I have now completed two series of posts that describe all aspects of two relatively modern Canadian definitive issues, that have until very recently been thought to contain relatively little to interest a specialist: The Karsh Issue of 1953-1967 and the Wilding Issue of 1954-1967. When I was a boy, there were almost no detailed catalogue listings of either issue, and even today, the Karsh Issue has almost no listed varieties. However, as my posts demonstrate, these two issues are hardly straightforward, and have much to keep a devoted specialist busy for an entire lifetime. So why, after such a long time, are these issues still largely neglected?

There are several reasons, but I think the main one is that there is a strong bias in the hobby to dismiss any variety that is not either very obvious, or from the classic period as being little more than random variation. Indeed, within the professional circles of philately, there is a strong bias against the serious study and collection of stamps issued after World War II, dismissing them as nothing more than discount postage. Pretty well all of the professional attention in philately, especially at the exhibition level is directed towards the classic period. For Canada, the definition of the boundary between the classic and modern period has shifted with the passage of time. When I was a boy, it was the end of the Small Queen period and now it is the end of the Admiral period.

So why is there this tendency to dismiss the modern material? Part of it has to do with its availability: the stamps of issues like the Karsh and Wildings are widely available in almost perfect condition. I will say though, that they are noticeably less common than they were back in the 1980's, as usage on mail by stamp dealers has had its impact. Another reason is that classic philately has created a set of expectations and beliefs in collectors about what is considered significant and collectible, and these beliefs and expectations are slow to evolve. I'll explain further what I mean.

Most collectible varieties of the classic period result from the inherent technological limitations of the time in which the stamps were printed, such as:

  • Major and minor shade varieties
  • Major and minor re-entries
  • Differences in paper thickness
  • Plate flaws
Others are the result of deliberate variations in the production process:

  • Differences in perforation measurement result from different perforation machines
  • Wet and dry printings result from differences in the printing process
  • Flat plate and rotary press printings result from different types of printing presses
  • Watermarks
Not all of these were considered significant by philatelists at the time the related stamps came out, but the most obvious ones were recognized almost immediately. Slowly over time, as the classic issues have become more and more popular, collectors have begun paying closer and closer attention to them so that less obvious varieties like minor re-entries, minor shade variations and minor differences in perforation measurement are now receiving attention, whereas they were largely ignored for most of the last 100 years. 

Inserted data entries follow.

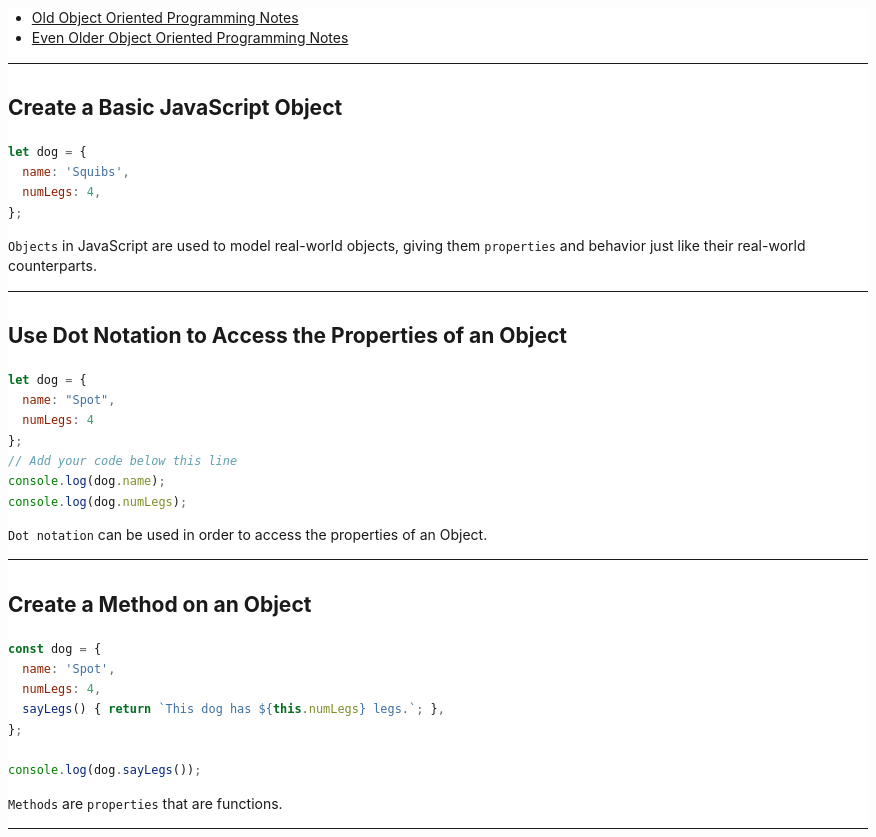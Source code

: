 - [Old Object Oriented Programming Notes](https://github.com/Squibs/freeCodeCamp/blob/master/2.%20JavaScript%20Algorithms%20and%20Data%20Structures/Legacy%20Algorithm%20Files%20and%20Notes/Notes/Object%20Oriented%20Programming%20Notes%20-%20OLD.md#object-oriented-and-functional-programming)
- [Even Older Object Oriented Programming Notes](https://github.com/Squibs/freeCodeCamp/blob/master/2.%20JavaScript%20Algorithms%20and%20Data%20Structures/Legacy%20Algorithm%20Files%20and%20Notes/Notes/Object%20Oriented%20Programming%20Notes%20-%20OLD.txt#L1)

---

## Create a Basic JavaScript Object

```JavaScript
let dog = {
  name: 'Squibs',
  numLegs: 4,
};
```

`Objects` in JavaScript are used to model real-world objects, giving them `properties` and behavior just like their real-world counterparts.

---

## Use Dot Notation to Access the Properties of an Object

```JavaScript
let dog = {
  name: "Spot",
  numLegs: 4
};
// Add your code below this line
console.log(dog.name);
console.log(dog.numLegs);
```

`Dot notation` can be used in order to access the properties of an Object.

---

## Create a Method on an Object

```JavaScript
const dog = {
  name: 'Spot',
  numLegs: 4,
  sayLegs() { return `This dog has ${this.numLegs} legs.`; },
};

console.log(dog.sayLegs());
```

`Methods` are `properties` that are functions.

---
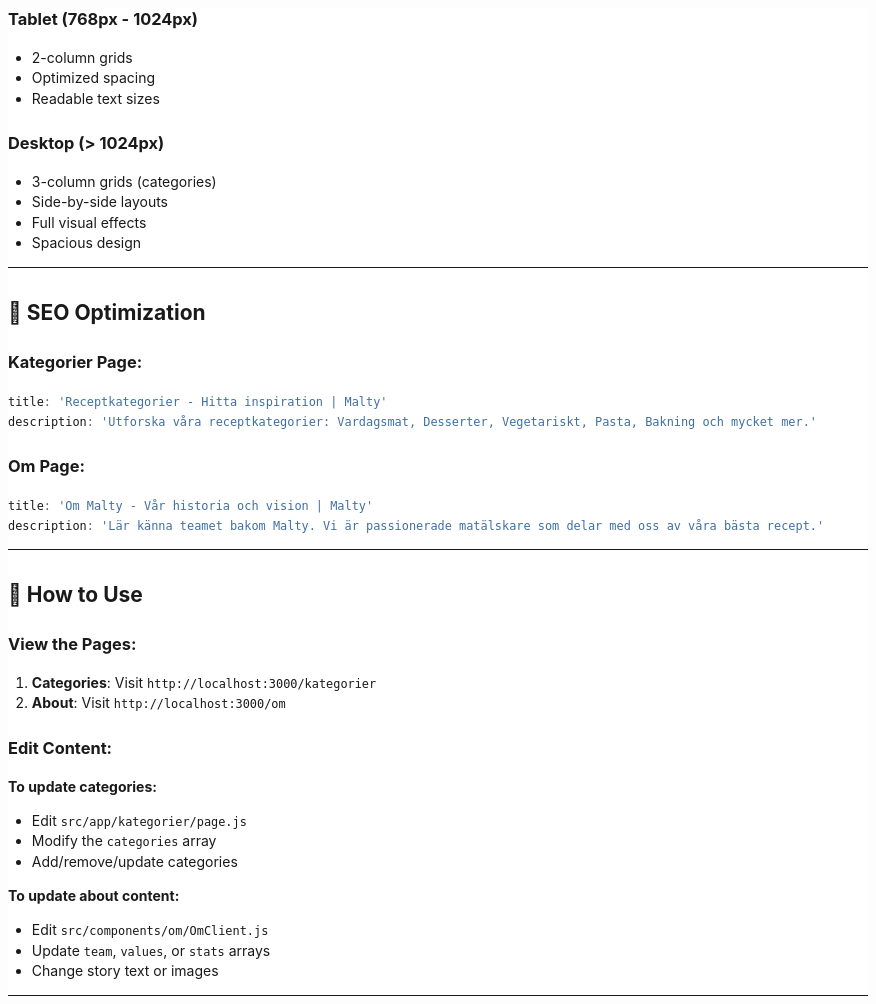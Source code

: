 ### **Tablet (768px - 1024px)**
- 2-column grids
- Optimized spacing
- Readable text sizes

### **Desktop (> 1024px)**
- 3-column grids (categories)
- Side-by-side layouts
- Full visual effects
- Spacious design

---

## 🎯 **SEO Optimization**

### **Kategorier Page:**
```javascript
title: 'Receptkategorier - Hitta inspiration | Malty'
description: 'Utforska våra receptkategorier: Vardagsmat, Desserter, Vegetariskt, Pasta, Bakning och mycket mer.'
```

### **Om Page:**
```javascript
title: 'Om Malty - Vår historia och vision | Malty'
description: 'Lär känna teamet bakom Malty. Vi är passionerade matälskare som delar med oss av våra bästa recept.'
```

---

## 🚀 **How to Use**

### **View the Pages:**
1. **Categories**: Visit `http://localhost:3000/kategorier`
2. **About**: Visit `http://localhost:3000/om`

### **Edit Content:**

**To update categories:**
- Edit `src/app/kategorier/page.js`
- Modify the `categories` array
- Add/remove/update categories

**To update about content:**
- Edit `src/components/om/OmClient.js`
- Update `team`, `values`, or `stats` arrays
- Change story text or images

---
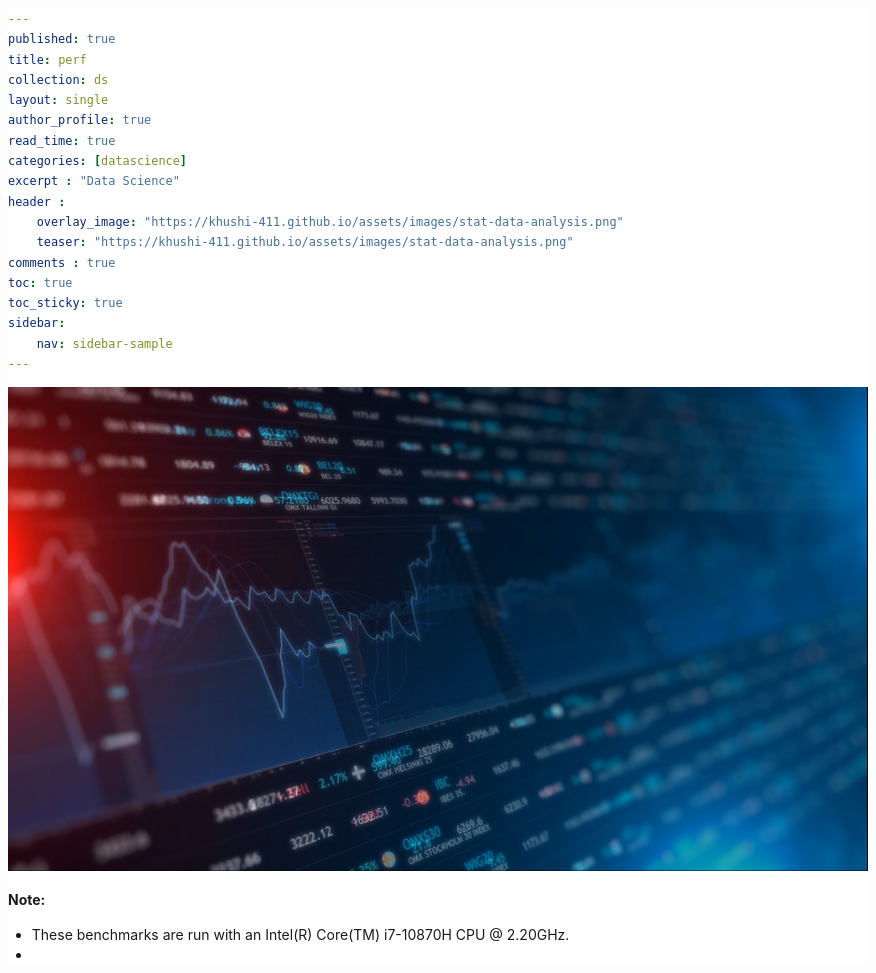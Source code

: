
 ```yaml
---
published: true
title: perf
collection: ds
layout: single
author_profile: true
read_time: true
categories: [datascience]
excerpt : "Data Science"
header :
    overlay_image: "https://khushi-411.github.io/assets/images/stat-data-analysis.png"
    teaser: "https://khushi-411.github.io/assets/images/stat-data-analysis.png"
comments : true
toc: true
toc_sticky: true
sidebar:
    nav: sidebar-sample
---
```


<img src = "/assets/images/stat-data-analysis.png" alt = "Visualization" title = "Performance Benchmark">

**Note:**

* These benchmarks are run with an Intel(R) Core(TM) i7-10870H CPU @ 2.20GHz.
*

What do all of these varieties have in common? The answer is that all of them can be identified with tools that collectors are highly familiar with: a good magnifying glass, a perforation gauge, and a watermark tray. Furthermore, they can all be seen with the naked eye in normal spectrum light. This has created the expectation among collectors in general that in order to be significant, a variation must be objectively identifiable and with relative ease using tools that are readily available. 

So the major issues contributing to the lack of popularity of these issues is:

  • A belief that they are too common to represent a worthy challenge.
  • A belief that there is little about them to warrant study.
The issue of availability is an interesting one because it illustrates a fact about the human condition that has implications for the past and future scarcity of this material. Humans generally do not appreciate that which is abundant. The interesting thing is that there are very few stamps today that were scarce right from the start. The 12d black of issued in 1851 is one example of a stamp that was always rare. Most issues that are very popular today were not considered to be particularly special or beautiful at the time they were current because they were readily available, and because their aesthetic was the norm for the time. I've heard from one long since deceased philatelist that in 1954 you could still buy the $1 Admiral of 1923 at the post office. Given that I can buy the 1997 $8 Grizzly Bear definitives at my local post office, I can certainly believe this old man's story to be true. Another story involves the father of Official stamps, Roy Wrigley. He was a boy when the Small Queens were current in the 1890's. He tells of a time when a relative gave him dozens of 5c Large Queen stamps that had been saved from mail clippings. These stamps today have a minimum value of $50 each most likely. What did Wrigley do with them as a young lad? He traded them for Seebeck issues of Latin America - beautiful but worthless in comparison. I tell  this story here to illustrate the fact that Wrigley's attitude toward the Large Queen stamps at that time was the same as many collectors and dealers attitudes toward modern material are. 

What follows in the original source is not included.